Make sure the property you are selling is in good condition before it goes on the market. Buyers might use any faults or problems, including those revealed by a survey, as a reason for reducing their offer. If there are no significant problems they won’t be able to use that as a reason or even an excuse.
Beware of unrealistic offers. Offers that are way above a realistic selling price increase the risk of being gazundered .... whether through no fault of the buyer or as a deliberate act.
Be cautious about taking a property off the market. Some buyers might request that you take the property off the market, perhaps as an informal condition of offering a certain price. But it may be better to decline to do this.

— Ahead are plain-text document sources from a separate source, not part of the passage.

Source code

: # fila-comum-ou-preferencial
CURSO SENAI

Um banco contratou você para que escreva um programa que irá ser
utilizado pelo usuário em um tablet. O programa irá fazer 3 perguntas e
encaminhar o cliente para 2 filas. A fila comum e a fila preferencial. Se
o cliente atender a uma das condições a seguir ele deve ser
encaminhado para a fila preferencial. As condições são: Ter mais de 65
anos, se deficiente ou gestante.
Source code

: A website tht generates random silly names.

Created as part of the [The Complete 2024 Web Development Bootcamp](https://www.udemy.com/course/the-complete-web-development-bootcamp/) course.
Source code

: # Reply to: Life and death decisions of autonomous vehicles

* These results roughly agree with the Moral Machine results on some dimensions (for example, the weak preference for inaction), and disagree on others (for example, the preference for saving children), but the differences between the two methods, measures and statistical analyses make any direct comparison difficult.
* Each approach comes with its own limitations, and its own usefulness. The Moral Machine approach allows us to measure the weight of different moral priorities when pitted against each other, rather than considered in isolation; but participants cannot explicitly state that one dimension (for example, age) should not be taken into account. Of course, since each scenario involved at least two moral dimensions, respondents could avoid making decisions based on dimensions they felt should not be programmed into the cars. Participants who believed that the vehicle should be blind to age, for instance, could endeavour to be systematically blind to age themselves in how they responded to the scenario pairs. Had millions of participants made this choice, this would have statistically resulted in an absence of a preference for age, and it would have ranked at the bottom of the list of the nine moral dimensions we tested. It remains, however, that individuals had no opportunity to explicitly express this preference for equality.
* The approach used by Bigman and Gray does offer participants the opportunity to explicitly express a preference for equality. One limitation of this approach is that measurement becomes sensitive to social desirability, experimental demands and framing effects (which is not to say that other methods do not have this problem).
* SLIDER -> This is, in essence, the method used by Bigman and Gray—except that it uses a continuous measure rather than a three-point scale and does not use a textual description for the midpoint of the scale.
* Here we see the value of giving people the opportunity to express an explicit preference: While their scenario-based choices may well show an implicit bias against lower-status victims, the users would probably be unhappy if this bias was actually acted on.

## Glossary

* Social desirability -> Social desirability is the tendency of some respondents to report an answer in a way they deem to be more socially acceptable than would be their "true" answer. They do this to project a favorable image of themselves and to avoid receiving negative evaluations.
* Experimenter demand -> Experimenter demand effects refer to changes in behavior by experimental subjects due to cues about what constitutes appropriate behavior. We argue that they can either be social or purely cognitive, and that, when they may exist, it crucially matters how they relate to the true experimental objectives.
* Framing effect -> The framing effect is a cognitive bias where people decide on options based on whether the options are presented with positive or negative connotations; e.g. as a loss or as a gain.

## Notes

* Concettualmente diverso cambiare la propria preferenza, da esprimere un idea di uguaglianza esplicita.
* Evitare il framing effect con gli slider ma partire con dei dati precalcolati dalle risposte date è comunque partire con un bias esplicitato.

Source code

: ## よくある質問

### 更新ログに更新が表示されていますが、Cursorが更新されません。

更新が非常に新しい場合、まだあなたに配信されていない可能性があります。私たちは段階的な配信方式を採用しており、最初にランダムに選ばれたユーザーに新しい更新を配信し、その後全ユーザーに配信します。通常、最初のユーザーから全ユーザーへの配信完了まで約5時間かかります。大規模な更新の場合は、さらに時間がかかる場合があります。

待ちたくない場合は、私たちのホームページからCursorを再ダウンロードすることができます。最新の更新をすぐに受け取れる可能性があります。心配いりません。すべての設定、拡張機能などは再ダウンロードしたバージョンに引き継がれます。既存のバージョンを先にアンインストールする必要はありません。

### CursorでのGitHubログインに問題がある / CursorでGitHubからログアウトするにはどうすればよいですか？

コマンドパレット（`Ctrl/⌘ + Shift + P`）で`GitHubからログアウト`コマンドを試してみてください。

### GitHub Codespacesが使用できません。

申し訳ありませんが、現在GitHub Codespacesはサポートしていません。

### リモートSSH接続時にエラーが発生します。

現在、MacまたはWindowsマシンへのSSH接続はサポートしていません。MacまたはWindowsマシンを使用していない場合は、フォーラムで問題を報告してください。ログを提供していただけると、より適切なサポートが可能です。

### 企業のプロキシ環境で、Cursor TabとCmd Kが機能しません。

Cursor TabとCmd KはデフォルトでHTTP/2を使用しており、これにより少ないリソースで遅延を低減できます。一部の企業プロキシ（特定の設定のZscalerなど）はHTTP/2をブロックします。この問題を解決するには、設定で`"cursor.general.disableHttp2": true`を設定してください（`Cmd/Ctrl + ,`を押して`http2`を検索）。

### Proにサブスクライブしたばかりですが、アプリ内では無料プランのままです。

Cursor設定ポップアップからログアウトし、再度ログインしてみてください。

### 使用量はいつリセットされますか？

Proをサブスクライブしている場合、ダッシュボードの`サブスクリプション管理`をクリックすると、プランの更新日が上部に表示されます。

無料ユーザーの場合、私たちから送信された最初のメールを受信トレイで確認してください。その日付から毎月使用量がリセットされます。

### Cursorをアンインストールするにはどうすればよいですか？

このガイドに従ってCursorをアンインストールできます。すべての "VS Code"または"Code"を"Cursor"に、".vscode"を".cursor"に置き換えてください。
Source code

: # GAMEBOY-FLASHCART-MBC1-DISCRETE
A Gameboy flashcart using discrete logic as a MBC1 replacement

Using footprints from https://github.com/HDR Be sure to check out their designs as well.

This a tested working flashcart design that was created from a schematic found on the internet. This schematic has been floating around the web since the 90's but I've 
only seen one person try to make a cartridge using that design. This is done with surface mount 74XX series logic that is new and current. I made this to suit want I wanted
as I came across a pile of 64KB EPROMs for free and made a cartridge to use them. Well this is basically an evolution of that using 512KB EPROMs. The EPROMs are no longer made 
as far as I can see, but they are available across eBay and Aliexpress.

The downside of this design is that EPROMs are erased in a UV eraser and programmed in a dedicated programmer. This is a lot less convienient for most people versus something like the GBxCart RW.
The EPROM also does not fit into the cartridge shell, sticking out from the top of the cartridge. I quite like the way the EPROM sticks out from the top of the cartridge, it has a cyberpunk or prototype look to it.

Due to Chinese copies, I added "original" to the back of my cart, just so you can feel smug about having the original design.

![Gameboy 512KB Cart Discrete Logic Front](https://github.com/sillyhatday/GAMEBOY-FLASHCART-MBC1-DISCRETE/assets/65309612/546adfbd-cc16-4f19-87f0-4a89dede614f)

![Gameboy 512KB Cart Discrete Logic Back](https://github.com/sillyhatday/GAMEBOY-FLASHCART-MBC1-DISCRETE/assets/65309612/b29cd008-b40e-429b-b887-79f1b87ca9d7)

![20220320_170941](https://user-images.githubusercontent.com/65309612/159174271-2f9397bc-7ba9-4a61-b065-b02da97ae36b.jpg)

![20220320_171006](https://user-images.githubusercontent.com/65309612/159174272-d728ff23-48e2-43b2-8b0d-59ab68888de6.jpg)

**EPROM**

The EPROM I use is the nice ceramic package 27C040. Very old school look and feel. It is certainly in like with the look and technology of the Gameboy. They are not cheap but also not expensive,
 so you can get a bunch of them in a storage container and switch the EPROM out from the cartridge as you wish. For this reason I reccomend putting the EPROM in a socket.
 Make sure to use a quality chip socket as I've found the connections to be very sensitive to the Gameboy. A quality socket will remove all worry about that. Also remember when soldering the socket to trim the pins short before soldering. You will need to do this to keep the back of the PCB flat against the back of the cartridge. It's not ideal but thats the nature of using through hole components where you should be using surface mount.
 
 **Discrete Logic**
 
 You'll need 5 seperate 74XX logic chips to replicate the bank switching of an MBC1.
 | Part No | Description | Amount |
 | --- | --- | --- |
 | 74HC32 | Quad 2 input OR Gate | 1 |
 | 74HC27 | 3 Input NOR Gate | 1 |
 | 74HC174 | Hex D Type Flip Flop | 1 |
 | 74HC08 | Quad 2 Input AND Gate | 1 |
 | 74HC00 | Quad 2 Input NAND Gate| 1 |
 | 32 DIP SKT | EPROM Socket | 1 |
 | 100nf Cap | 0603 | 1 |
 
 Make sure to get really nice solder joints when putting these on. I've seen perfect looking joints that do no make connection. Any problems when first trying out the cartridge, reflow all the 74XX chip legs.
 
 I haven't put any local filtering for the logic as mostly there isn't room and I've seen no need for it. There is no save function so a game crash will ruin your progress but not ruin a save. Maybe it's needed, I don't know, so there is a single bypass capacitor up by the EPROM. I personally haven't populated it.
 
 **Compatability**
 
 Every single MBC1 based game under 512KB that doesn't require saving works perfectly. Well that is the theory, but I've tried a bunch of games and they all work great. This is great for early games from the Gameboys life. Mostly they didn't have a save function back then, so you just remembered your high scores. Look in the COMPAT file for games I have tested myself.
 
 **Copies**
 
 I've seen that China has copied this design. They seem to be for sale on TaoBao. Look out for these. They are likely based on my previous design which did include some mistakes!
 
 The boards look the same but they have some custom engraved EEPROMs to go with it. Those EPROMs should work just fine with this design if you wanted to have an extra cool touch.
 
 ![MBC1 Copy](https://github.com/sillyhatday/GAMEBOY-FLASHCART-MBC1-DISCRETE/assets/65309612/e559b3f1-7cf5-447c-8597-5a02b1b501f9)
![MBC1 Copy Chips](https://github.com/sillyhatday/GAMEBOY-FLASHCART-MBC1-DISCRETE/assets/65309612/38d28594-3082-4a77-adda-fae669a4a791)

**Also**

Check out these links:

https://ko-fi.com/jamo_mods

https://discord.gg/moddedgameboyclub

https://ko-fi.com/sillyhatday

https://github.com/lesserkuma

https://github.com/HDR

If the property stays on the market you should get enquiries and perhaps also offers from other parties who you can fall back on if you are gazundered.
Exchange contracts as quickly as possible. Once contracts are exchanged the buyer can no longer gazunder. Sellers can speed exchange by choosing a solicitor/conveyancer who is proactive and by collecting together all the information their solicitor/conveyancer might ask for before putting their property on the market.
Accepting an offer from a cash buyer or first time buyer may help to speed exchange and so reduce the risk of gazundering. But bear in mind cash buyers and first time buyers can gazunder too!
What to do if you are gazundered
Decide in advance what you will do if you are gazundered. Decide whether you will be prepared to accept (and can afford to accept) a reduced offer from the buyer. And what the minimum you are prepared to accept will be. Bear in mind that you will already have incurred some selling expenses, so it can be cheaper to accept a lower offer than to put your property back on the market and have to pay those expenses again.
You could also try to negotiate with the gazunderer, and try to agree a price midway between their old and new offers.
If you decide to decline a reduced offer decide what you will do next. You might put the property back on the market immediately, go back to other prospective buyers, or decide not to sell at all. If you decide to find a new buyer a good, proactive estate agent will be worth their weight in gold here.
* If the property is in Scotland remember that property law is different. Gazundering is much less likely to happen.